AUSTIN (KXAN) — Several well-known politicians were sent packing Tuesday, after the Texas primaries.

The Republican race for attorney general is perhaps the best example of that happening, but a May runoff means it’s not over yet.

Three candidates for the attorney general spot were already in statewide elected positions, as well as a congressman.

A Republican runoff could be stressful news for incumbent Ken Paxton.

Instead of spending many months focusing on a general election opponent, he’ll have to take the time to keep campaigning against someone in his own party — with a felony indictment still hanging over his head and accusations of misusing his office to benefit a political donor.

Those issues would likely come up in a runoff.

If a runoff were to happen, that election would happen on May 24.

As of 9:30 p.m. Tuesday, a winner hasn’t been called in the attorney general race.

In Texas, a runoff is between the top two finishers in a primary, if the primary winner doesn’t get at least 50% of the vote.

In general elections in Texas, the candidate with the most votes wins, even without getting half the votes, like former Governor Rick Perry in 2006, who won the general with 39% of the total vote.

Runoffs can be exciting for challengers and sometimes scary for incumbents.
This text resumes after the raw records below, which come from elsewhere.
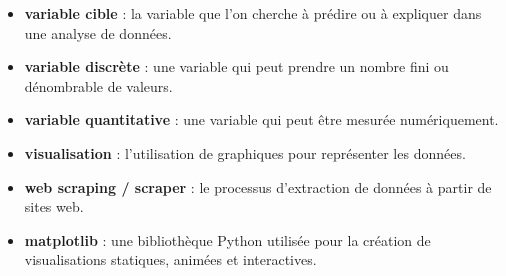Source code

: \begin{itemize}
	\item \textbf{variable cible} : la variable que l'on cherche à prédire ou à expliquer dans une analyse de données.
	\item \textbf{variable discrète} : une variable qui peut prendre un nombre fini ou dénombrable de valeurs.
	\item \textbf{variable quantitative} : une variable qui peut être mesurée numériquement.
	\item \textbf{visualisation} : l'utilisation de graphiques pour représenter les données.
	\item \textbf{web scraping / scraper} : le processus d'extraction de données à partir de sites web.
	\item \textbf{matplotlib} : une bibliothèque Python utilisée pour la création de visualisations statiques, animées et interactives.
\end{itemize}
A fairly recent runoff you may remember paved the way for U.S. Senator Ted Cruz in his first election in 2012.

While it wasn’t an incumbent he beat, he did win against a sitting lieutenant governor, David Dewhurst, who had already won four statewide elections, which hurt Dewhurst’s political career.

Two years later, Dan Patrick, then a state senator, beat Dewhurst in his re-election bid in a runoff and became lieutenant governor.